> _Problem to work on_: Which lines of the records below contain the string "appropriate"? Report each of them.
++++ Data for analysis
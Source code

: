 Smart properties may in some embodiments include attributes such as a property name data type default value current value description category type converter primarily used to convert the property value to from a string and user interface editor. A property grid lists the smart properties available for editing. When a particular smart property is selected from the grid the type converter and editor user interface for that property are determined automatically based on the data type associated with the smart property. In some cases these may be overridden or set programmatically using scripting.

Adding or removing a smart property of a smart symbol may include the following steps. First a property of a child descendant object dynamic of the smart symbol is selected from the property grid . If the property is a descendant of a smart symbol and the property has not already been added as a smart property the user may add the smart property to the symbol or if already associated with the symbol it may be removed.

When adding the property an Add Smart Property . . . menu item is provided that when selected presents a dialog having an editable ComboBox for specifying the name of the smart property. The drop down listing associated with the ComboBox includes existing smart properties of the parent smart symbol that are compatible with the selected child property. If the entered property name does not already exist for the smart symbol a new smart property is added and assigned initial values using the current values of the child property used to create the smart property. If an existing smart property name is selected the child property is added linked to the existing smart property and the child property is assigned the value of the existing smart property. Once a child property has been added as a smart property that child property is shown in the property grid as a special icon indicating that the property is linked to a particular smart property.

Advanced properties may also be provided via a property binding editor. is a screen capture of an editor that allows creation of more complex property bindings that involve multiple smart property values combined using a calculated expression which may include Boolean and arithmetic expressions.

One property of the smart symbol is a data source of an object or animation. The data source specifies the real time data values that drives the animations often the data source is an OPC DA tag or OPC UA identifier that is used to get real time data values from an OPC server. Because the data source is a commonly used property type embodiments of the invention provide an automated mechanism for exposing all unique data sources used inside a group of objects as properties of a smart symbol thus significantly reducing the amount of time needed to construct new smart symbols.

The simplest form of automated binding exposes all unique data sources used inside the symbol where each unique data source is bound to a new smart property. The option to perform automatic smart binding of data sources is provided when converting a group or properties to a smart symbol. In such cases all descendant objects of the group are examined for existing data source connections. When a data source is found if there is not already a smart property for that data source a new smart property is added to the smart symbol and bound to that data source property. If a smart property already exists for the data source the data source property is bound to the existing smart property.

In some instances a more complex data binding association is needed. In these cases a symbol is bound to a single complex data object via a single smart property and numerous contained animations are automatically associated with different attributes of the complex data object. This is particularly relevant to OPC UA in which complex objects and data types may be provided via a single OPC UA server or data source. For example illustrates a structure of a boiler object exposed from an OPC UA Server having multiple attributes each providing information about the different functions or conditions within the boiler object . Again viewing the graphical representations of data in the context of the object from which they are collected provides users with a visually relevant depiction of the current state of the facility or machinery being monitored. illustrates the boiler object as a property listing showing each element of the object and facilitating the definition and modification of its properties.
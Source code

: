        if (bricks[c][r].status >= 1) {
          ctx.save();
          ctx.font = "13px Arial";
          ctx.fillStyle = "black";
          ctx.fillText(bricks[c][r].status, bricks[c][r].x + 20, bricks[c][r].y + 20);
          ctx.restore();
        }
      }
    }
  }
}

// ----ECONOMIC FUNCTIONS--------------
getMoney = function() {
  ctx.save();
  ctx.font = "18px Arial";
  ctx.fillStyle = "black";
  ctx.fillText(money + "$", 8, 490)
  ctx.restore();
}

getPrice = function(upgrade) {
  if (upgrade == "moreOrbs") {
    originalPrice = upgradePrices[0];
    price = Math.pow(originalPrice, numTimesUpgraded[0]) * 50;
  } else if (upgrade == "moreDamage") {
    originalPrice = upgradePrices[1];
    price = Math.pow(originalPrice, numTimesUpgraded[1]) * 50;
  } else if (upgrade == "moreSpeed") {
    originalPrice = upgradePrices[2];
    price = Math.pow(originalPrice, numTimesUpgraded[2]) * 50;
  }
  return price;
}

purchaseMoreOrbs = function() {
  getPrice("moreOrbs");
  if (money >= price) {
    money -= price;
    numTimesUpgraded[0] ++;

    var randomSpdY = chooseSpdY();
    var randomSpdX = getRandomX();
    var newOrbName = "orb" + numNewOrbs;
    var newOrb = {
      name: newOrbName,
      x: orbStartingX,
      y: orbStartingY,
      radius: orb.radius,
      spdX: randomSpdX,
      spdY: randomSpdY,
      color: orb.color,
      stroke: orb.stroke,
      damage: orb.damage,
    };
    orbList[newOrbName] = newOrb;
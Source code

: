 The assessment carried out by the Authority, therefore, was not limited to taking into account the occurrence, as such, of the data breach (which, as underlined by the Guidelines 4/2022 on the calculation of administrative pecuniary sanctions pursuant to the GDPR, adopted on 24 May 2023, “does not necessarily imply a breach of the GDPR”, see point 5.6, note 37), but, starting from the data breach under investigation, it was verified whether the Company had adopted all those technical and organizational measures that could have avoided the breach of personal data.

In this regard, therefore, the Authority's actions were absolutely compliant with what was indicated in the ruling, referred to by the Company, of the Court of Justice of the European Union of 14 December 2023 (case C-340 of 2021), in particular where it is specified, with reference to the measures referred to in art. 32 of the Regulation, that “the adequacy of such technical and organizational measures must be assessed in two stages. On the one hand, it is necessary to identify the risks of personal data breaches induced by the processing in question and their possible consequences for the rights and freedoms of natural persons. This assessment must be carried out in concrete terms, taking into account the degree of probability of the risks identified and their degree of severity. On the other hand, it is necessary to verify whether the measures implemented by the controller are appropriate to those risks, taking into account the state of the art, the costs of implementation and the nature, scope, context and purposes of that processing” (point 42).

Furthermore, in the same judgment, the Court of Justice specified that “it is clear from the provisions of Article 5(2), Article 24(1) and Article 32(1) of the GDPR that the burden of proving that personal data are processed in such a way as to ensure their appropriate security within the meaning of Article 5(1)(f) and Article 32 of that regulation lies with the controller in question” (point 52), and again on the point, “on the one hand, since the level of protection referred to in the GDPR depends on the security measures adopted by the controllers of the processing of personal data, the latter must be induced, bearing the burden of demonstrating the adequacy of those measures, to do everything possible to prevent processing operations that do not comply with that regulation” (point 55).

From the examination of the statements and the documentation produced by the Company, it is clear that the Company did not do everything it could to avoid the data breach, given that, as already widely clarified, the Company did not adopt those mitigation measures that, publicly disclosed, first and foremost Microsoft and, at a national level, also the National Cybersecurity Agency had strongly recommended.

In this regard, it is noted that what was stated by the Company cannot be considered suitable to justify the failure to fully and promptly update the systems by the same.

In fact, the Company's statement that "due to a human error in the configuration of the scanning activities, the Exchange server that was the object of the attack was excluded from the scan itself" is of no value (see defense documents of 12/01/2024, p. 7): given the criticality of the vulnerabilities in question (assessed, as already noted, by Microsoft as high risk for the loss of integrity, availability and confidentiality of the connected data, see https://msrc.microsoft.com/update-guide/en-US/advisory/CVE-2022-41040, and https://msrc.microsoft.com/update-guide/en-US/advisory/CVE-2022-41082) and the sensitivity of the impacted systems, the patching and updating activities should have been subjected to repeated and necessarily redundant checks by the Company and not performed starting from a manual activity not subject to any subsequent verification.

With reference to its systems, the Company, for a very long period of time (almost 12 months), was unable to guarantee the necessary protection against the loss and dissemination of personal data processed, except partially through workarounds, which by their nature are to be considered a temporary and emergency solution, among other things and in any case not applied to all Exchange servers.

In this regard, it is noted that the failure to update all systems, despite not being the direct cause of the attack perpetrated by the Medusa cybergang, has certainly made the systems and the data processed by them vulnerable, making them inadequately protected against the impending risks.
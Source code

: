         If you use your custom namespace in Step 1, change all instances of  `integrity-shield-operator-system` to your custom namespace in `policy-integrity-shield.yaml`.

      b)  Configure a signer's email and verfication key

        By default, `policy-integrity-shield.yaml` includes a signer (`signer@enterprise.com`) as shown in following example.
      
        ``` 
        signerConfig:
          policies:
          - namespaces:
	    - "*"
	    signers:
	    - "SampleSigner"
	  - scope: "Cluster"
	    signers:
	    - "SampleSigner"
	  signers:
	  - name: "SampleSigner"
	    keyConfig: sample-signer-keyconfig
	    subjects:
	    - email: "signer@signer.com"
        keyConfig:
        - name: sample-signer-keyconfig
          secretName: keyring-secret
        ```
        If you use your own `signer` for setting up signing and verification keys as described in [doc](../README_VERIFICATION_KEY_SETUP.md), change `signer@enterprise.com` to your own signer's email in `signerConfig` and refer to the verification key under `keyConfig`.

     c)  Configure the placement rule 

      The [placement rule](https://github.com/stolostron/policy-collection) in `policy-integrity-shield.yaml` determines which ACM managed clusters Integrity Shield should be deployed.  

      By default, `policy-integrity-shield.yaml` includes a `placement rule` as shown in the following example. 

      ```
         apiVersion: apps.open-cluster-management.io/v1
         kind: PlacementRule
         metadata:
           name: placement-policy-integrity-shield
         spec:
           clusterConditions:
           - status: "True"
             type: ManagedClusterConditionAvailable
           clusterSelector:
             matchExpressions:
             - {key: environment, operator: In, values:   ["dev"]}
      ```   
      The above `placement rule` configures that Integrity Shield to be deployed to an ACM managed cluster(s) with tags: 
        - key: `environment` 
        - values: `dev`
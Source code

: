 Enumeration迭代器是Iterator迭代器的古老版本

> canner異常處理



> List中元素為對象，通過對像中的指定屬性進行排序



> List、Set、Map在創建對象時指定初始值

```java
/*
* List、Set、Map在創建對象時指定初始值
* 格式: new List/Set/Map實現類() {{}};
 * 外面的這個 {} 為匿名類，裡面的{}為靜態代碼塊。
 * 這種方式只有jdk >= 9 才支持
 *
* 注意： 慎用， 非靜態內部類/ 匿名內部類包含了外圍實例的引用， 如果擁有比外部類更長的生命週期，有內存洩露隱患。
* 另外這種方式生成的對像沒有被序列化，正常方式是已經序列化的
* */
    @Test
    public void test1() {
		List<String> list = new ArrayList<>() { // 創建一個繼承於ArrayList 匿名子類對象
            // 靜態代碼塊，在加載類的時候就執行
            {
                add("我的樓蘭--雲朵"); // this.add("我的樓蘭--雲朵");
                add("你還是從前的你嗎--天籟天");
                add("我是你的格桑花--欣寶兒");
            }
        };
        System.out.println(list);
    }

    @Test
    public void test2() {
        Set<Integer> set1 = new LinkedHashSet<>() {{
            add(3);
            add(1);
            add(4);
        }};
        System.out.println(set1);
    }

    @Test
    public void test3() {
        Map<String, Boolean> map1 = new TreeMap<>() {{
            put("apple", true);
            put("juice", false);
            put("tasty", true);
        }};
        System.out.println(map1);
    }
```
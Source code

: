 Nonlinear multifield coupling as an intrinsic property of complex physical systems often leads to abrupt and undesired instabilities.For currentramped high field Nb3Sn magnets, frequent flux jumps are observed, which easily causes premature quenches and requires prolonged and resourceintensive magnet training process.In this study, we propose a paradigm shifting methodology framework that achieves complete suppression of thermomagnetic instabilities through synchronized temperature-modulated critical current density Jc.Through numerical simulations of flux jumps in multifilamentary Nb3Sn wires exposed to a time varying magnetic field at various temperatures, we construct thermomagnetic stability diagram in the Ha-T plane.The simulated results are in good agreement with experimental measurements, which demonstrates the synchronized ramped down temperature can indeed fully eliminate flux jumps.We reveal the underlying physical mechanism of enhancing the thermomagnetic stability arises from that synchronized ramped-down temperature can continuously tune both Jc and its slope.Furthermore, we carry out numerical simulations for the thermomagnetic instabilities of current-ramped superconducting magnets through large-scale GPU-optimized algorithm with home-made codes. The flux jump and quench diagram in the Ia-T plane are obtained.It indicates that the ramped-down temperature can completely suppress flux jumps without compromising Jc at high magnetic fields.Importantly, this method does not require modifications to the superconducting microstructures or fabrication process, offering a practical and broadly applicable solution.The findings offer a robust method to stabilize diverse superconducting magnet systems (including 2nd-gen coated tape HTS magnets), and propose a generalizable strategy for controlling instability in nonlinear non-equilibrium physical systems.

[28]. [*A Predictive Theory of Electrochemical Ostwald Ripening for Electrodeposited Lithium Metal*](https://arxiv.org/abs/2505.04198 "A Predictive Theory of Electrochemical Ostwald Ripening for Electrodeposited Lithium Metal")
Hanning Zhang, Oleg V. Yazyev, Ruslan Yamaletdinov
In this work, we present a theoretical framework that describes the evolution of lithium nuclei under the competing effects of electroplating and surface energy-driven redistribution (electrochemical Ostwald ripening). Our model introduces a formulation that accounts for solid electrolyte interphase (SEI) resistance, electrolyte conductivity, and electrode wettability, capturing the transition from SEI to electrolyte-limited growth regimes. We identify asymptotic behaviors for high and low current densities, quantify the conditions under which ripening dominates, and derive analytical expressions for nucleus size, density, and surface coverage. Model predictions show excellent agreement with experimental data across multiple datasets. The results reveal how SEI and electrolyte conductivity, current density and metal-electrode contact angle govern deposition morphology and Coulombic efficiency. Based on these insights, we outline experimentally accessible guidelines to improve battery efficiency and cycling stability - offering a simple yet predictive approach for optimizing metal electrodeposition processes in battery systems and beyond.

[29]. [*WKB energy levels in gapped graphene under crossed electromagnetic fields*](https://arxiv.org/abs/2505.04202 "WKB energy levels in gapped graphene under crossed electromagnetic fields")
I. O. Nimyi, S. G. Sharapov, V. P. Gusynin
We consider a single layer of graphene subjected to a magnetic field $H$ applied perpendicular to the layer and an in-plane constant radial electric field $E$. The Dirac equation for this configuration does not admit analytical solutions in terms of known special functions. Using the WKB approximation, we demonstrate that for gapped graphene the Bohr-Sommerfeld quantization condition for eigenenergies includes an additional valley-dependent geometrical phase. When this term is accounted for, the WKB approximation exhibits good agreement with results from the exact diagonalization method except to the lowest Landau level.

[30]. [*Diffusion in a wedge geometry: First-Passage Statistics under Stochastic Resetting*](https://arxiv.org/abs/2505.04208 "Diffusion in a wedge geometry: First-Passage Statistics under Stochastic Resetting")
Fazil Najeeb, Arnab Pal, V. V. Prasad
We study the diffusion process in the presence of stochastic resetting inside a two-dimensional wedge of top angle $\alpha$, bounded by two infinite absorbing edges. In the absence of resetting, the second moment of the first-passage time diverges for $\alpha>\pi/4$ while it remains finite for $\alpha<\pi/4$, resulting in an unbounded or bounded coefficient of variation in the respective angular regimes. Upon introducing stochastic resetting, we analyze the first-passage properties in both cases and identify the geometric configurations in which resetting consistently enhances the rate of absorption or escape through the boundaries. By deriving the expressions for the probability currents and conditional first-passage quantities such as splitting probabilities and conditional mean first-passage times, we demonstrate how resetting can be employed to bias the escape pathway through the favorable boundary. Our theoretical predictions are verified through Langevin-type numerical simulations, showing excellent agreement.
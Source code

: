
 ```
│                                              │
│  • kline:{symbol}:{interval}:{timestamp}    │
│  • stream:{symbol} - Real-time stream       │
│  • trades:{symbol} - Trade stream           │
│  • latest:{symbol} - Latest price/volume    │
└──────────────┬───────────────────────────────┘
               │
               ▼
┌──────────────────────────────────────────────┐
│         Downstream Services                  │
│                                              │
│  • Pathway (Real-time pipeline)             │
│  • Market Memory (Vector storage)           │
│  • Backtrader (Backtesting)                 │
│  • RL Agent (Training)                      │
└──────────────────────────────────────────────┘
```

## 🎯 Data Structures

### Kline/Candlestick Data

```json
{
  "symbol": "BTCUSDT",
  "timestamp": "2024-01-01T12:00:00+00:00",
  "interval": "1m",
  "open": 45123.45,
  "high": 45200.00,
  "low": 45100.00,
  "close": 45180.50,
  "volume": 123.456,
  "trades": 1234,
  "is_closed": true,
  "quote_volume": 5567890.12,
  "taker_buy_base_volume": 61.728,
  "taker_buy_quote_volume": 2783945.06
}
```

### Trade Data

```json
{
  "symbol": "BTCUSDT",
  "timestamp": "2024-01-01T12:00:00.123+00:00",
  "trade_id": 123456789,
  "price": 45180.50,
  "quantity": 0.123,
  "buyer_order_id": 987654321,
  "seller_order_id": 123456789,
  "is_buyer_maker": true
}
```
++++++++
> _Solution for this exercise_:
In this regard, therefore, the Authority's actions were absolutely compliant with what was indicated in the ruling, referred to by the Company, of the Court of Justice of the European Union of 14 December 2023 (case C-340 of 2021), in particular where it is specified, with reference to the measures referred to in art. 32 of the Regulation, that “the adequacy of such technical and organizational measures must be assessed in two stages. On the one hand, it is necessary to identify the risks of personal data breaches induced by the processing in question and their possible consequences for the rights and freedoms of natural persons. This assessment must be carried out in concrete terms, taking into account the degree of probability of the risks identified and their degree of severity. On the other hand, it is necessary to verify whether the measures implemented by the controller are appropriate to those risks, taking into account the state of the art, the costs of implementation and the nature, scope, context and purposes of that processing” (point 42).
Furthermore, in the same judgment, the Court of Justice specified that “it is clear from the provisions of Article 5(2), Article 24(1) and Article 32(1) of the GDPR that the burden of proving that personal data are processed in such a way as to ensure their appropriate security within the meaning of Article 5(1)(f) and Article 32 of that regulation lies with the controller in question” (point 52), and again on the point, “on the one hand, since the level of protection referred to in the GDPR depends on the security measures adopted by the controllers of the processing of personal data, the latter must be induced, bearing the burden of demonstrating the adequacy of those measures, to do everything possible to prevent processing operations that do not comply with that regulation” (point 55).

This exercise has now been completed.